La infancia es la etapa más importante de la vida, los primeros años de la existencia de un niño son cruciales y por ello se debe estar atento a su comportamiento y sus relaciones con los demás.
Es fundamental abordar el problema a tiempo
Los padres desde el mismo instante del nacimiento del niño se preocupan por su alimentación, por su ropa, por su higiene. Ante cualquier dolencia física se dirigen rápidamente a un médico especialista para que trate esta. Pero ¿Qué ocurre si ven algo extraño en su comportamiento? Normalmente no se hace nada, se cree que son cosas sin ninguna importancia y que con el tiempo pasarán. También está el componente del amor que hace que no se vea lo que en muchas ocasiones es evidente. Una buena salud física ha de ir acompañada de una buena salud mental y si eso no sucede el niño tendrá serios problemas en el futuro, que no tratados a tiempo pueden ser motivo de grandes sufrimientos para la familia y claro está para él. Graham Green decía que su infancia era el saldo de su vida, por lo cual se piensa que efectivamente la infancia pesa mucho en el posterior desarrollo de la personalidad de un ser humano. En este sentido hay que considerar muy seriamente el binomio salud física-salud mental, lo que los antiguos decían mente sana in corpore sano, si bien en el caso físico está plenamente aceptado acudir a un médico o especialista ante cualquier dolencia o enfermedad no lo es tanto acudir a un especialista del alma ya que existen muchos perjuicios sociales sobre el tema, que es preciso erradicar.

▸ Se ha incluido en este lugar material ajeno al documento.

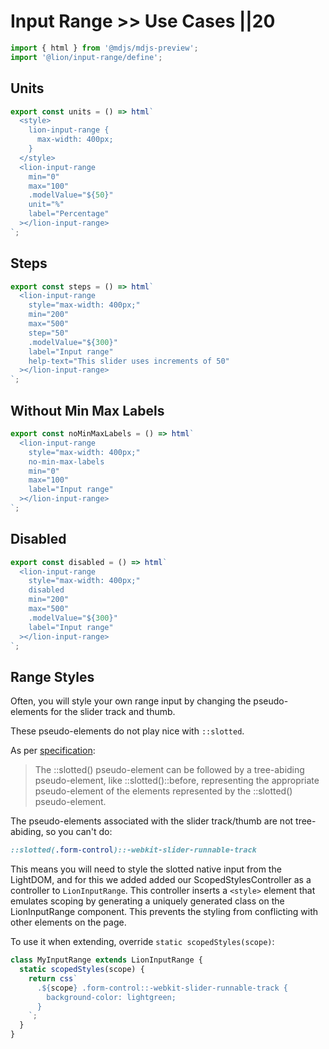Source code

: # Input Range >> Use Cases ||20

```js script
import { html } from '@mdjs/mdjs-preview';
import '@lion/input-range/define';
```

## Units

```js preview-story
export const units = () => html`
  <style>
    lion-input-range {
      max-width: 400px;
    }
  </style>
  <lion-input-range
    min="0"
    max="100"
    .modelValue="${50}"
    unit="%"
    label="Percentage"
  ></lion-input-range>
`;
```

## Steps

```js preview-story
export const steps = () => html`
  <lion-input-range
    style="max-width: 400px;"
    min="200"
    max="500"
    step="50"
    .modelValue="${300}"
    label="Input range"
    help-text="This slider uses increments of 50"
  ></lion-input-range>
`;
```

## Without Min Max Labels

```js preview-story
export const noMinMaxLabels = () => html`
  <lion-input-range
    style="max-width: 400px;"
    no-min-max-labels
    min="0"
    max="100"
    label="Input range"
  ></lion-input-range>
`;
```

## Disabled

```js preview-story
export const disabled = () => html`
  <lion-input-range
    style="max-width: 400px;"
    disabled
    min="200"
    max="500"
    .modelValue="${300}"
    label="Input range"
  ></lion-input-range>
`;
```

## Range Styles

Often, you will style your own range input by changing the pseudo-elements for the slider track and thumb.

These pseudo-elements do not play nice with `::slotted`.

As per [specification](https://drafts.csswg.org/css-scoping/#slotted-pseudo):

> The ::slotted() pseudo-element can be followed by a tree-abiding pseudo-element,
> like ::slotted()::before, representing the appropriate pseudo-element of the elements
> represented by the ::slotted() pseudo-element.

The pseudo-elements associated with the slider track/thumb are not tree-abiding, so you can't do:

```css
::slotted(.form-control)::-webkit-slider-runnable-track
```

This means you will need to style the slotted native input from the LightDOM,
and for this we added added our ScopedStylesController as a controller to `LionInputRange`.
This controller inserts a `<style>` element
that emulates scoping by generating a uniquely generated class on the LionInputRange component.
This prevents the styling from conflicting with other elements on the page.

To use it when extending, override `static scopedStyles(scope)`:

```js
class MyInputRange extends LionInputRange {
  static scopedStyles(scope) {
    return css`
      .${scope} .form-control::-webkit-slider-runnable-track {
        background-color: lightgreen;
      }
    `;
  }
}
```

La enfermedad psíquica en la infancia puede afectar al desarrollo físico
Ello puede ocasionar problemas de psicomotricidad, lenguaje, y de relación con los demás. También hay que destacar la poca importancia que dan los sistemas públicos de salud a las enfermedades mentales, la escased de medios disponibles y de profesionales preparados, lo que hace en muchos casos que la enfermedad no pueda ser atendida correctamente y en profundidad. En la mayoría de las ocasiones hay que acudir a especialistas privados que proponen tratamientos a medio o largo plazo a base de terapias individuales y colectivas de gran coste para el paciente y eso también es una causa para no tratar la dolencia.Los problemas de salud mental son difíciles de identificar y por ello es importante estar atento a las manifestaciones de enojo, miedo, tristeza, ansiedad, disfunciones en el control de esfínteres, transtornos de sueño, dificultades para el aprendizaje. El hecho de que la mente no sea algo muy estudiado, al ser un terreno complejo para acotar, hace que el especialista que lo trata tenga serias dificultades a la hora de diagnosticar al paciente, pues se mueve en aguas movedizas; así según los casos se habla de transtorno bipolar, disfunción en la conducta, borderline y otros términos de difícil comprensión para la persona de a pie.En resumen para evitar problemas mayores sería deseable ponerse en manos de un buen especialista, confiar plenamente en él y en su terapia que ha de ir siempre acompañada de una medicación correcta. Los problemas mentales en los niños en la mayoría de las ocasiones pueden ser solventados si se tratan a tiempo y se tiene la constancia necesaria para solucionarlos.